What I’m going to show you now is that this is a really common place to mess with algebra … So, pay extra attention!
Are these the same?
( -2) 2 and -22
These are actually very different … So, let’s learn what each of us means!
( -2) 2
The parentheses sign is important! They put a box around the negative!
( -2) 2 = (-2) (-2) = 4
The sign minus*minus plus i.e. – * – = +
Remember that a negative time is a negative of a positive!
Other one:
-22
This negative is out in front and not engaged into the 2.
-22 = -2 × 2 = -4
The negative sign stays out in front.
What if we did cubes with negative bases?
( -2) 3 and -23
Are these going to be the same?
Let’s just write down what each one means and see what happens.
( -2) 3 = (-2) (-2) (-2) = -8
The parenthesis sign means that the negative is engaged in the box with the 2.
-23 = -2 × 2 × 2 = -8
The negative sign stays out in front.
Hey, both answers are negative this time! So, this is the same!
The key is to always remember what it means and what is going on and you can never go wrong.

Negative Exponents

 

The other place negative numbers can pop up in these critters is in the exponent or power, itself!

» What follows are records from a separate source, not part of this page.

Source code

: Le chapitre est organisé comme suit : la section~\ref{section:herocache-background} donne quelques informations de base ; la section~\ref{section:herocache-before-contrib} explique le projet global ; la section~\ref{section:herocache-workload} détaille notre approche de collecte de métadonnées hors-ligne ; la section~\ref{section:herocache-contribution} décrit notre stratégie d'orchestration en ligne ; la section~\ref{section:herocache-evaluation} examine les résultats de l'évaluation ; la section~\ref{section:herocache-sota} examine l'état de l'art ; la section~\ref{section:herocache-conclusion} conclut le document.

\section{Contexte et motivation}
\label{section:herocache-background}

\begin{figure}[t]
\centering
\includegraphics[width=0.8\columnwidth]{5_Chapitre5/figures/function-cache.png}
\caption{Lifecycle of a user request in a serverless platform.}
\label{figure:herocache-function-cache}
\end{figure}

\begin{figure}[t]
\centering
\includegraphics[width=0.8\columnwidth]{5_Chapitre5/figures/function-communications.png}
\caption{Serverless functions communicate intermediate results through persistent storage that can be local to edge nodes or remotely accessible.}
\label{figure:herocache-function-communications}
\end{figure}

What kind of math is that? Okay, we know
22 = 25
So, what does it mean when the exponent or power is negative? It means that we have to do something exceptional…
2-2 = ½2
We make a fraction with the whole thing in the denominator…

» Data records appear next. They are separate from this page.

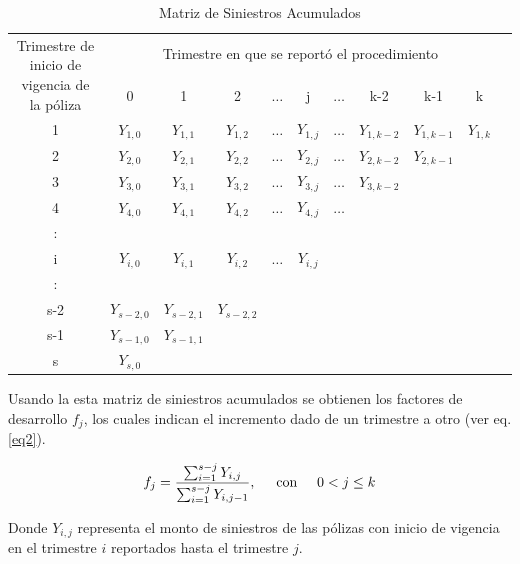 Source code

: \documentclass[11pt,twoside,openright,spanish]{report}
\numberwithin{equation}{chapter}
\numberwithin{figure}{chapter}
\numberwithin{table}{chapter}
\begin{document}
	\begin{table}[ht]
	\centering
		
	\begin{tabularx}{\linewidth}{c|cccccccccc}
		\multirow{2}{4cm}{Trimestre de inicio de vigencia de la póliza}&\multicolumn{9}{c}{ Trimestre en que se reportó el procedimiento} \\
		& 0  & 1 & 2 & $ \dots $ & j & $\dots $ & k-2 & k-1 &  k \\
		\midrule
		1      &  $Y_{1,0}^{}$ & $Y_{1,1}^{}$ & $Y_{1,2}^{}$ & $ \dots $ & $Y_{1,j}^{}$ & $ \dots $ & $Y_{1,k-2}^{}$ & $Y_{1,k-1}^{}$ & $Y_{1,k}^{}$ \\
		2      &  $Y_{2,0}^{}$ & $Y_{2,1}^{}$ & $Y_{2,2}^{}$ & $ \dots $ & $Y_{2,j}^{}$ & $ \dots $ & $Y_{2,k-2}^{}$ & $Y_{2,k-1}^{}$ & \\
		3      &  $Y_{3,0}^{}$ & $Y_{3,1}^{}$ & $Y_{3,2}^{}$ & $ \dots $ & $Y_{3,j}^{}$ & $ \dots $ & $Y_{3,k-2}^{}$ & & \\
		4      &  $Y_{4,0}^{}$ & $Y_{4,1}^{}$ & $Y_{4,2}^{}$ & $ \dots $ & $Y_{4,j}^{}$ & $ \dots $ & & & \\
		:      & & & & & & & & &\\
		i      &  $Y_{i,0}^{}$ & $Y_{i,1}^{}$ & $Y_{i,2}^{}$ & $ \dots $ & $Y_{i,j}^{}$ & & & & \\
		:      & & & & & & & & & \\
		s-2      &  $Y_{s-2,0}^{}$ & $Y_{s-2,1}^{}$ & $Y_{s-2,2}^{}$ & & & & & & \\
		s-1      &  $Y_{s-1,0}^{}$ & $Y_{s-1,1}^{}$ & & & & & & & \\
		s      &  $Y_{s,0}^{}$ & & & & & & & & \\
	\end{tabularx}
\caption{Matriz de Siniestros Acumulados}
\label{matrix2}
	\end{table} 
	
	
	Usando la esta matriz de siniestros acumulados se obtienen los factores de desarrollo ${f}_{j}$, los cuales indican el incremento dado de un trimestre a otro (ver eq. \ref{eq2}).

	\begin{equation}
	{f}_{j}=\frac{\sum _{i=1}^{s-j}{Y}_{i,j}}{\sum _{i=1}^{s-j}{Y}_{i,j-1}}, \hspace{0.5cm}\text{con}\hspace{0.5cm} 0< j\le k
	\label{eq2}
	\end{equation}

	Donde ${Y}_{i,j}$ representa el monto de siniestros de las pólizas con inicio de vigencia en el trimestre $i$ reportados hasta el trimestre $j$.
\end{document}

and make the exponent positive!
Yes really. That’s what you do. Sounds weird though!
Let’s finish it:
2-2 = ½2 = ¼
Here’s another one:
2-3
Just do the same thing! Put the whole one at the bottom of a fraction with the top one … and finish it.
2-3 = ½3 = ⅛
So, what happens if it’s already a fraction with a negative exponent?
½-2
Just do the reverse!
½-2 = 22
I know this lesson probably doesn’t make sense properly. In general, we can remember the things in mathematics when we understand what is going on – and this is the best way. But for that you have to memorize how it works.